REQUIRED WORK:
Work through the data below and give the number of lines holding the word "Exercise", without any other text.

★ ★ ★

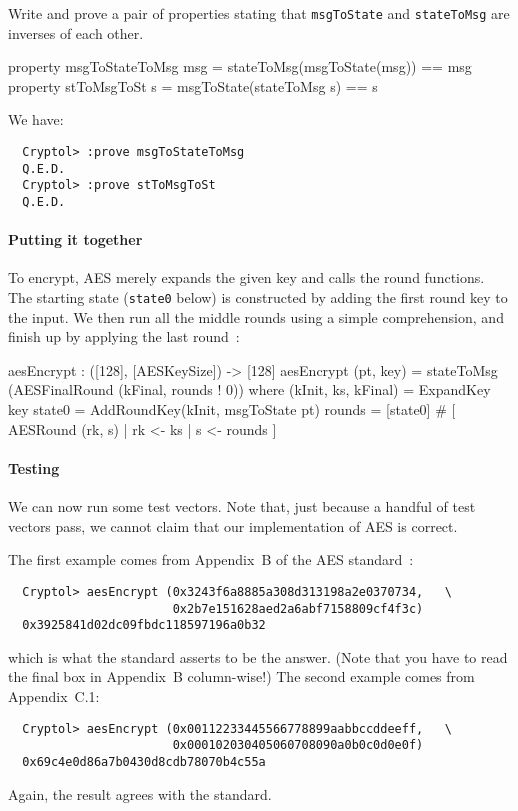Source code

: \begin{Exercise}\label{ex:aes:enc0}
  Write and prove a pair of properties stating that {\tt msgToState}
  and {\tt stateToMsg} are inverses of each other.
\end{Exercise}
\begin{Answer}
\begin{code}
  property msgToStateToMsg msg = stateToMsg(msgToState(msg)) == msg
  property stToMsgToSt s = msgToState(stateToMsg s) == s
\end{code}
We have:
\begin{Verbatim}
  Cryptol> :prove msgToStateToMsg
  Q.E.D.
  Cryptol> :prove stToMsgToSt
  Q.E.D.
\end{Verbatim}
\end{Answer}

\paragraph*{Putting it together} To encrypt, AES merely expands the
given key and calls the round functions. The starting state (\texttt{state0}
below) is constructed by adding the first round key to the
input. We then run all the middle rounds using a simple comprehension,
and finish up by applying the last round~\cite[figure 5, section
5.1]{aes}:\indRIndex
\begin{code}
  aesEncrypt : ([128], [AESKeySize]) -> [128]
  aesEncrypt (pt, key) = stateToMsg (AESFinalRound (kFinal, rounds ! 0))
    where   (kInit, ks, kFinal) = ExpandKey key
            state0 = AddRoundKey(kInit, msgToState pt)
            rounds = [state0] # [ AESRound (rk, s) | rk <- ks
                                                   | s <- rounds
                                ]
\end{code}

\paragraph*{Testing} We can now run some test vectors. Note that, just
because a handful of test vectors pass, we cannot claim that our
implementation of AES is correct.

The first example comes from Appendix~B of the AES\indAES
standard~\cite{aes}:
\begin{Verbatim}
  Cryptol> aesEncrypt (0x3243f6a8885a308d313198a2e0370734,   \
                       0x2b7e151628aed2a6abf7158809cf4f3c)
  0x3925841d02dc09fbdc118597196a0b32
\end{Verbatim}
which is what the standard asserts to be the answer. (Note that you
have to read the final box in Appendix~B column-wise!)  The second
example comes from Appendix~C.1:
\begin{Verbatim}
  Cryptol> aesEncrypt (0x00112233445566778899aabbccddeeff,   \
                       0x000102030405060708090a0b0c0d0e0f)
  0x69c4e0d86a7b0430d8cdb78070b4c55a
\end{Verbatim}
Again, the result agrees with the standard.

★ ★ ★

REPLY:
2